Exercise brief:
For the entries below, report every line that includes the word "occur".

-- Material supplied follows --

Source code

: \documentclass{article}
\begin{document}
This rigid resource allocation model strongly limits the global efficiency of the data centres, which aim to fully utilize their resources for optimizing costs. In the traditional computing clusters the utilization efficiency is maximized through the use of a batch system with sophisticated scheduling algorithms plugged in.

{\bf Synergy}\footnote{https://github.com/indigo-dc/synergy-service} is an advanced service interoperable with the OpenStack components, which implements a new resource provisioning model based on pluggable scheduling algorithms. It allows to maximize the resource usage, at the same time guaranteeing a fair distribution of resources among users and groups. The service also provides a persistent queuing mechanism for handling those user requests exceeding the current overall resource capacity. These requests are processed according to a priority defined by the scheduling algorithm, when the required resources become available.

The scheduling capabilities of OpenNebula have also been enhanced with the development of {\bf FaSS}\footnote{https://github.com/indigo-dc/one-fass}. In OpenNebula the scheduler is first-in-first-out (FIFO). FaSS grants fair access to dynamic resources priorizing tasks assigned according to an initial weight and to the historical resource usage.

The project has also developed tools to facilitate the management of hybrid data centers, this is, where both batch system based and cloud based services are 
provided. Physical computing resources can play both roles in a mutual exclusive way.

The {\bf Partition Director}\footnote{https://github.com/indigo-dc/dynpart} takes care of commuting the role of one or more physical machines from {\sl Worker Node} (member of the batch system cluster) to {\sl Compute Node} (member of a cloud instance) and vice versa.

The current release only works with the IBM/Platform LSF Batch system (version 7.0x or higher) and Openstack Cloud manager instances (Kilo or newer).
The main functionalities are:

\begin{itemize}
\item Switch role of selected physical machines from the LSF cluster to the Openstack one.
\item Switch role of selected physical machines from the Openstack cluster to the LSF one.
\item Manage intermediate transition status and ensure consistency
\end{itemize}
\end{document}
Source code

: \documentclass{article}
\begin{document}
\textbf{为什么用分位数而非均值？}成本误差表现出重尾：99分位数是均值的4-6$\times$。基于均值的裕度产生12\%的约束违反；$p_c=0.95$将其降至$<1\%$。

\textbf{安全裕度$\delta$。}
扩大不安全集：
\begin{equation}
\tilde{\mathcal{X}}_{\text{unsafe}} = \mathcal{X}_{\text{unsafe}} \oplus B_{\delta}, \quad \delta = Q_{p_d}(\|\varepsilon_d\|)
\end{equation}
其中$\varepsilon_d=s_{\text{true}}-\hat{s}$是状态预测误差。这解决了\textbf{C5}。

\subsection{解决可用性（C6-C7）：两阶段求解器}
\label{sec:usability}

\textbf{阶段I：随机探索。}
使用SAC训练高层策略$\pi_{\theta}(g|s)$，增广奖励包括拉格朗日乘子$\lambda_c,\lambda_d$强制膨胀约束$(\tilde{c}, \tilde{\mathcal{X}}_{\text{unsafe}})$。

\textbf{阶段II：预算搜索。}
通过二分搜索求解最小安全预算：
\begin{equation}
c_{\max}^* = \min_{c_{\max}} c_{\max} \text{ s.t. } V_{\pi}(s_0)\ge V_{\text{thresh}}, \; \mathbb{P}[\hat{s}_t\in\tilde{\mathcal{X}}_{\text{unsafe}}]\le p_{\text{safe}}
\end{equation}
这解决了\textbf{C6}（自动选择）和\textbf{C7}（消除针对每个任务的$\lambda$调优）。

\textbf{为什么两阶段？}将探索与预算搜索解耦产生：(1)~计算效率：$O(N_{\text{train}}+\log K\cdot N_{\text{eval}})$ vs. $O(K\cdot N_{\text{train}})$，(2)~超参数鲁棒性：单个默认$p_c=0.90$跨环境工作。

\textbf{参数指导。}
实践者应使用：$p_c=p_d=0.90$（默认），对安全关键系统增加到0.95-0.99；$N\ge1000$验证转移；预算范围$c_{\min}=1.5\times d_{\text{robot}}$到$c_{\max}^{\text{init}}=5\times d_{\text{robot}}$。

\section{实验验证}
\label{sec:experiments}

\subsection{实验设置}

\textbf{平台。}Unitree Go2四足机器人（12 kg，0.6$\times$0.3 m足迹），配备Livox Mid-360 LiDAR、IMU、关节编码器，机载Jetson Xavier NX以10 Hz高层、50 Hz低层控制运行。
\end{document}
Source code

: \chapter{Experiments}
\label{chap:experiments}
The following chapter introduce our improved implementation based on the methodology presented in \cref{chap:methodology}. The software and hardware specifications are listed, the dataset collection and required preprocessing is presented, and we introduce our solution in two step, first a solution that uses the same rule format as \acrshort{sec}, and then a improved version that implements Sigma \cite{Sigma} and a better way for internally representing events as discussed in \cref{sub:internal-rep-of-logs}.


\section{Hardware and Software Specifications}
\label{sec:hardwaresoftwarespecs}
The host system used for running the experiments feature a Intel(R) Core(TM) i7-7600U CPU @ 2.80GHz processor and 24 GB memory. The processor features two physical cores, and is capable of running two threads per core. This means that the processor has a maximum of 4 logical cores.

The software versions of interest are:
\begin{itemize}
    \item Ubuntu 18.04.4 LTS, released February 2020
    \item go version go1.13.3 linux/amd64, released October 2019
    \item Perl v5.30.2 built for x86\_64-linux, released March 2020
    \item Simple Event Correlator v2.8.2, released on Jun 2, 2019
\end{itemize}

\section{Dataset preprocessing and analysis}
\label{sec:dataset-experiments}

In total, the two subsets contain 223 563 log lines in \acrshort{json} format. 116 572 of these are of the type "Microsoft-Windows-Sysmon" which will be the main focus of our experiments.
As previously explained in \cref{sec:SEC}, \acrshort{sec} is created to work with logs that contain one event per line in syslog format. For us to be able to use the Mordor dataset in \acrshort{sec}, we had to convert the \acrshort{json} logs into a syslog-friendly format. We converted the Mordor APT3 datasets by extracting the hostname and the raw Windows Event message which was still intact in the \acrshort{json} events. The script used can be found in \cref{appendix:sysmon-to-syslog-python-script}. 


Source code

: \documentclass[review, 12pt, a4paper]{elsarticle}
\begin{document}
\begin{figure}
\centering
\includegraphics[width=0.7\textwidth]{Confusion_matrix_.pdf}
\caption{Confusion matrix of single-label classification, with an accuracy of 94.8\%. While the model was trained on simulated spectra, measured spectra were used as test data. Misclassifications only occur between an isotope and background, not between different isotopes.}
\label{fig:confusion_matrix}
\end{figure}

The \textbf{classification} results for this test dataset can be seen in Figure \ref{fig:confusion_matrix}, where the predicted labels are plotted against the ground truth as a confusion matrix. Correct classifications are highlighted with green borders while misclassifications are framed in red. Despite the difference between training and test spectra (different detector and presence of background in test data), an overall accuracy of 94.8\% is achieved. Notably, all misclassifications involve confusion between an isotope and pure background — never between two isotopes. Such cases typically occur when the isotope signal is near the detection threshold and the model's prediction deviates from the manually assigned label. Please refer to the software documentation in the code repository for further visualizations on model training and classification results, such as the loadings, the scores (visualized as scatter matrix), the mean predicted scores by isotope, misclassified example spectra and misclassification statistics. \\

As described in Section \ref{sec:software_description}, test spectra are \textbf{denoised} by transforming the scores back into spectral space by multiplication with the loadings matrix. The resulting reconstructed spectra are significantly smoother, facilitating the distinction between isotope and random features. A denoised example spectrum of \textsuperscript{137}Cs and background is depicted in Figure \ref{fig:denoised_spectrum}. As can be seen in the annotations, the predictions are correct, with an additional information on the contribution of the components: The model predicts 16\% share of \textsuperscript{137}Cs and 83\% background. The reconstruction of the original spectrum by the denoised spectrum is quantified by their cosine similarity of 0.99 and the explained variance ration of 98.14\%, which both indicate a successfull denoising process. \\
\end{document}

-- Material supplied concluded --

Solution to the exercise:
\caption{Confusion matrix of single-label classification, with an accuracy of 94.8\%. While the model was trained on simulated spectra, measured spectra were used as test data. Misclassifications only occur between an isotope and background, not between different isotopes.}
The \textbf{classification} results for this test dataset can be seen in Figure \ref{fig:confusion_matrix}, where the predicted labels are plotted against the ground truth as a confusion matrix. Correct classifications are highlighted with green borders while misclassifications are framed in red. Despite the difference between training and test spectra (different detector and presence of background in test data), an overall accuracy of 94.8\% is achieved. Notably, all misclassifications involve confusion between an isotope and pure background — never between two isotopes. Such cases typically occur when the isotope signal is near the detection threshold and the model's prediction deviates from the manually assigned label. Please refer to the software documentation in the code repository for further visualizations on model training and classification results, such as the loadings, the scores (visualized as scatter matrix), the mean predicted scores by isotope, misclassified example spectra and misclassification statistics. \\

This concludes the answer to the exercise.